ASSIGNMENT >>
Some lines of these records may hold the word "dotconfig"; state how many, using only the number.
____
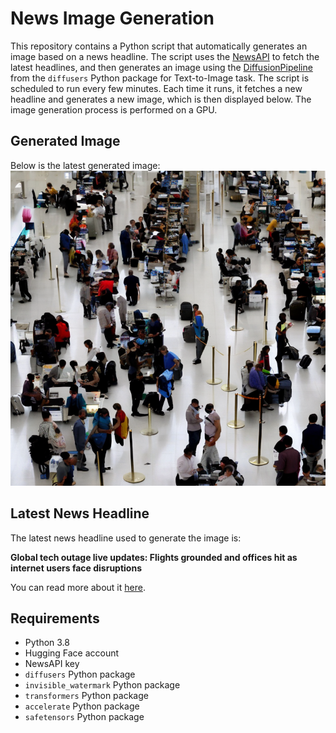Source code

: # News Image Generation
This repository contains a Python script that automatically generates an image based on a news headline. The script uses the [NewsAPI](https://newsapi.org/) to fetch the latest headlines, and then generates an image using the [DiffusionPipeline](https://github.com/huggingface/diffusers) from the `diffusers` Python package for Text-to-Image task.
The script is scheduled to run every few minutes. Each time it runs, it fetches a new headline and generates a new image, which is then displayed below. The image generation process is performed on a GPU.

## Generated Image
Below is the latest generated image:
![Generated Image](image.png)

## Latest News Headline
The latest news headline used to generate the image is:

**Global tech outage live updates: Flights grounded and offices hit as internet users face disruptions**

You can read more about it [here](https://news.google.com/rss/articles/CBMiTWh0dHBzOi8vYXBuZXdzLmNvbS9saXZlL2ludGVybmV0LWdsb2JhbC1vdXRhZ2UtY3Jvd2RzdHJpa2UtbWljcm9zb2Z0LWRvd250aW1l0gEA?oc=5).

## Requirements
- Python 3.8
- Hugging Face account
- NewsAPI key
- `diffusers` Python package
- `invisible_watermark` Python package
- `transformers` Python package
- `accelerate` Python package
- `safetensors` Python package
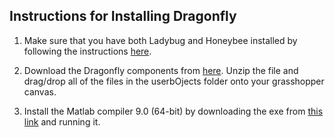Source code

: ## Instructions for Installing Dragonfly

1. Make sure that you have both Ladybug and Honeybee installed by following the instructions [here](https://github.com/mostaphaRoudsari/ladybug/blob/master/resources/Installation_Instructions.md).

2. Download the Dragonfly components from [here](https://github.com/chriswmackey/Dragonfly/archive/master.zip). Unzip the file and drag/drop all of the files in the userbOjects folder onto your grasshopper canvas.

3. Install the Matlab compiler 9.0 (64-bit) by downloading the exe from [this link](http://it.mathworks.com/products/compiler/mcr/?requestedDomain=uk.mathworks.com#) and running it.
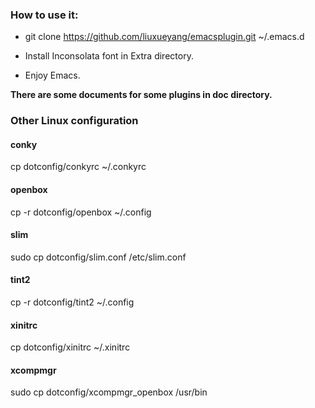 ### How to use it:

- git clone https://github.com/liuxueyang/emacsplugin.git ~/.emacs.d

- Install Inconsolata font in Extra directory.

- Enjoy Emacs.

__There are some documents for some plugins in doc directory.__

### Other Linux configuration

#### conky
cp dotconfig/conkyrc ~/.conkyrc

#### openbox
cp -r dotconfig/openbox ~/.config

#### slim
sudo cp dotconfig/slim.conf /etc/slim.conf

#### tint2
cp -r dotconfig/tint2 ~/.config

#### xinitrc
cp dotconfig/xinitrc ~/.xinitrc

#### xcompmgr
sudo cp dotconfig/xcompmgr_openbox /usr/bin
____
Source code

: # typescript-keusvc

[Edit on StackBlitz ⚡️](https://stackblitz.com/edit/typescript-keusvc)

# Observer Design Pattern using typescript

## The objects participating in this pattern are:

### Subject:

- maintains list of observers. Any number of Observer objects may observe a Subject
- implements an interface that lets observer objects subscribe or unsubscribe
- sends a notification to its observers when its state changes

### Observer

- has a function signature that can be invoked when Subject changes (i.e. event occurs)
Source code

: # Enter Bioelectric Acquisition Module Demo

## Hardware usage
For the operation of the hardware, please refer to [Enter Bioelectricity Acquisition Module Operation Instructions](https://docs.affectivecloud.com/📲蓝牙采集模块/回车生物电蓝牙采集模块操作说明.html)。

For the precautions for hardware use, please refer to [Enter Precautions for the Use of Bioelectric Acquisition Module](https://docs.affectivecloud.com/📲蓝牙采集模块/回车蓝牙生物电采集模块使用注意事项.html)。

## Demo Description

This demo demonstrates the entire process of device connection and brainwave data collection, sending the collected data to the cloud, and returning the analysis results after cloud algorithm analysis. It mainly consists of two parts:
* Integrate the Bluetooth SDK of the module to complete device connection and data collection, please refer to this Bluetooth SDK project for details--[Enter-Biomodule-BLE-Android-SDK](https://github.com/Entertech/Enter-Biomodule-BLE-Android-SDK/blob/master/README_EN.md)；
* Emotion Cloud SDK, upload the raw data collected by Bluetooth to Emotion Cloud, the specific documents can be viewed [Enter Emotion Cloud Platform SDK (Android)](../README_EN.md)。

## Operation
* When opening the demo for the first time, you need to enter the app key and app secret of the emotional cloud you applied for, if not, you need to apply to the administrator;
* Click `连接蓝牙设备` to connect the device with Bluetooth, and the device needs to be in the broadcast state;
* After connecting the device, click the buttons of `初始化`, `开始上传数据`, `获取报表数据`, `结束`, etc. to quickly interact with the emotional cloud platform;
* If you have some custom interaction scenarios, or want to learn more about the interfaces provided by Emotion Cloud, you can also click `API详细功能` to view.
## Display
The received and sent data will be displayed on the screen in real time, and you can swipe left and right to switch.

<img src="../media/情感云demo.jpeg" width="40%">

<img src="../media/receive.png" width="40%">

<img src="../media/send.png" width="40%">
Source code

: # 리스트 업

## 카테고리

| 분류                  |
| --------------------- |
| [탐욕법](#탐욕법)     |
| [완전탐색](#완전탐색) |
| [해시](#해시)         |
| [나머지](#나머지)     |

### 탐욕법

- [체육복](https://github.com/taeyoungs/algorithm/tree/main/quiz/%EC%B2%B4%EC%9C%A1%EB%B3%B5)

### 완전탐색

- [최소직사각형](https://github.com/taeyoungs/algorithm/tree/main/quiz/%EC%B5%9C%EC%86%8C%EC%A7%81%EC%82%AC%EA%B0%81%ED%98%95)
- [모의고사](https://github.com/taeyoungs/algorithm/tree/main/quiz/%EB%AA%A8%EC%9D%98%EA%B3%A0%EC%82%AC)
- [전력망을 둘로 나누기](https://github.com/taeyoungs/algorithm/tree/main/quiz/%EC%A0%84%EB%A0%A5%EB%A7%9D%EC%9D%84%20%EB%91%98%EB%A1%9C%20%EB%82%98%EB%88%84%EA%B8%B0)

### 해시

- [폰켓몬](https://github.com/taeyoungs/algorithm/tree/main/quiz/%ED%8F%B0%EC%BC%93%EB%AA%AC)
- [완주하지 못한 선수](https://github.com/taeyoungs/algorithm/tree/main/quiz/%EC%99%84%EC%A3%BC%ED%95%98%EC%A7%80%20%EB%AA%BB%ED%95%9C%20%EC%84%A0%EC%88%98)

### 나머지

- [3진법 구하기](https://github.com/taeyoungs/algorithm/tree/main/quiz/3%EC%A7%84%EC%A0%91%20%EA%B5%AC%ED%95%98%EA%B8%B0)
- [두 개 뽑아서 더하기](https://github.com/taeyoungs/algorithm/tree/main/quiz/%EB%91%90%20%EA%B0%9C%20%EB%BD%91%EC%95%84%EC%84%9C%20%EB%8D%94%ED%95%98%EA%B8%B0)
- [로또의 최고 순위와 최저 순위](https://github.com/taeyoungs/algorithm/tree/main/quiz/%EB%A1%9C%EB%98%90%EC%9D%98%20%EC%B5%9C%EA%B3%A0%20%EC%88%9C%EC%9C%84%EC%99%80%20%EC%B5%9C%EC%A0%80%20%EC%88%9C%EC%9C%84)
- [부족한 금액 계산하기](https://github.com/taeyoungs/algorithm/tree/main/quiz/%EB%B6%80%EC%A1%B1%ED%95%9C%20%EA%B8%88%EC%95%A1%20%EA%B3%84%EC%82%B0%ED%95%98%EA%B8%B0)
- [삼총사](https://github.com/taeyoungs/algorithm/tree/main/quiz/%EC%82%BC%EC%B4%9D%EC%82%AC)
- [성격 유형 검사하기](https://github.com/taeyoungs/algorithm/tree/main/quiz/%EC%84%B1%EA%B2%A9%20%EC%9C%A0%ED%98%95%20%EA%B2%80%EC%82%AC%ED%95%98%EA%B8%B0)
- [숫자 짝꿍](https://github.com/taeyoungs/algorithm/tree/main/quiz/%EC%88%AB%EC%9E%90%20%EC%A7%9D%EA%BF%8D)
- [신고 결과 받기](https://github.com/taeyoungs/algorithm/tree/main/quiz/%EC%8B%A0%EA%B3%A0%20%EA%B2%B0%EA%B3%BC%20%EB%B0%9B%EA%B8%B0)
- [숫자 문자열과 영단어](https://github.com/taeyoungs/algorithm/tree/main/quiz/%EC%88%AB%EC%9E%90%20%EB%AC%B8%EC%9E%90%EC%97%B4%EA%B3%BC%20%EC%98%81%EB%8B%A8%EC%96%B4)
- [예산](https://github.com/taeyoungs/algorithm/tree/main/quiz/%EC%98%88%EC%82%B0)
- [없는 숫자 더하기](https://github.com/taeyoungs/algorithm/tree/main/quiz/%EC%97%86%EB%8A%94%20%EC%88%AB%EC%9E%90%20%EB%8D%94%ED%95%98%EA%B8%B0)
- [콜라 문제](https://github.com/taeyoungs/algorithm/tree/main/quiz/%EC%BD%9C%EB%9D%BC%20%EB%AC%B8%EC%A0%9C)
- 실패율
____
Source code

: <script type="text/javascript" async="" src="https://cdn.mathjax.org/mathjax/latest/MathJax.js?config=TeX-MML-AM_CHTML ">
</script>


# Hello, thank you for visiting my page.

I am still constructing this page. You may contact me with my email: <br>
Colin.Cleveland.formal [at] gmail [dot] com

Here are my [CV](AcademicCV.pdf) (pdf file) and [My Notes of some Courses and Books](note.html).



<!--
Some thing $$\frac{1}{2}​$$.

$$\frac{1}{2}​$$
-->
____
TASK RESULT >>
6